WHAT YOU WILL DO: Every line that contains the word "image" should be copied from the records below.

-=-=-

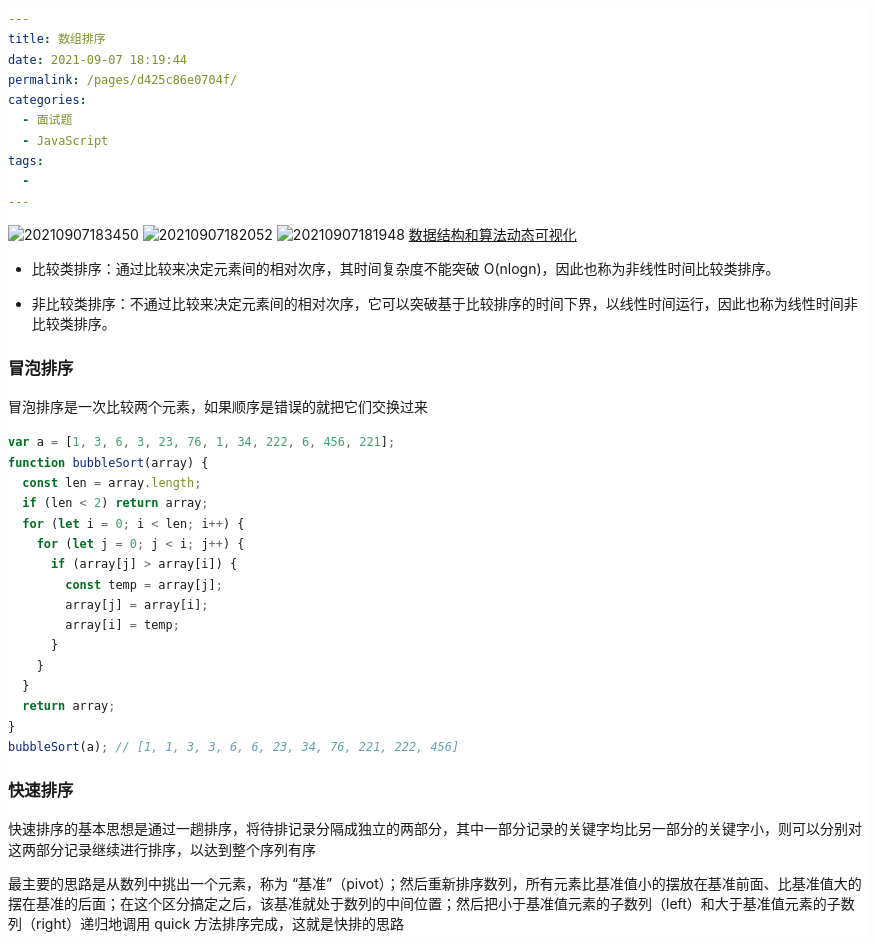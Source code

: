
 ```yaml
---
title: 数组排序
date: 2021-09-07 18:19:44
permalink: /pages/d425c86e0704f/
categories:
  - 面试题
  - JavaScript
tags:
  -
---
```


![20210907183450](https://gcore.jsdelivr.net/gh/wu529778790/image/blog/20210907183450.png)
![20210907182052](https://gcore.jsdelivr.net/gh/wu529778790/image/blog/20210907182052.png)
![20210907181948](https://gcore.jsdelivr.net/gh/wu529778790/image/blog/20210907181948.png)
[数据结构和算法动态可视化](https://visualgo.net/zh)

- 比较类排序：通过比较来决定元素间的相对次序，其时间复杂度不能突破 O(nlogn)，因此也称为非线性时间比较类排序。

- 非比较类排序：不通过比较来决定元素间的相对次序，它可以突破基于比较排序的时间下界，以线性时间运行，因此也称为线性时间非比较类排序。



### 冒泡排序

冒泡排序是一次比较两个元素，如果顺序是错误的就把它们交换过来

```js
var a = [1, 3, 6, 3, 23, 76, 1, 34, 222, 6, 456, 221];
function bubbleSort(array) {
  const len = array.length;
  if (len < 2) return array;
  for (let i = 0; i < len; i++) {
    for (let j = 0; j < i; j++) {
      if (array[j] > array[i]) {
        const temp = array[j];
        array[j] = array[i];
        array[i] = temp;
      }
    }
  }
  return array;
}
bubbleSort(a); // [1, 1, 3, 3, 6, 6, 23, 34, 76, 221, 222, 456]
```

### 快速排序

快速排序的基本思想是通过一趟排序，将待排记录分隔成独立的两部分，其中一部分记录的关键字均比另一部分的关键字小，则可以分别对这两部分记录继续进行排序，以达到整个序列有序

最主要的思路是从数列中挑出一个元素，称为 “基准”（pivot）；然后重新排序数列，所有元素比基准值小的摆放在基准前面、比基准值大的摆在基准的后面；在这个区分搞定之后，该基准就处于数列的中间位置；然后把小于基准值元素的子数列（left）和大于基准值元素的子数列（right）递归地调用 quick 方法排序完成，这就是快排的思路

-=-=-

OUTPUT OF THE EXERCISE:
![20210907183450](https://gcore.jsdelivr.net/gh/wu529778790/image/blog/20210907183450.png)
![20210907182052](https://gcore.jsdelivr.net/gh/wu529778790/image/blog/20210907182052.png)
![20210907181948](https://gcore.jsdelivr.net/gh/wu529778790/image/blog/20210907181948.png)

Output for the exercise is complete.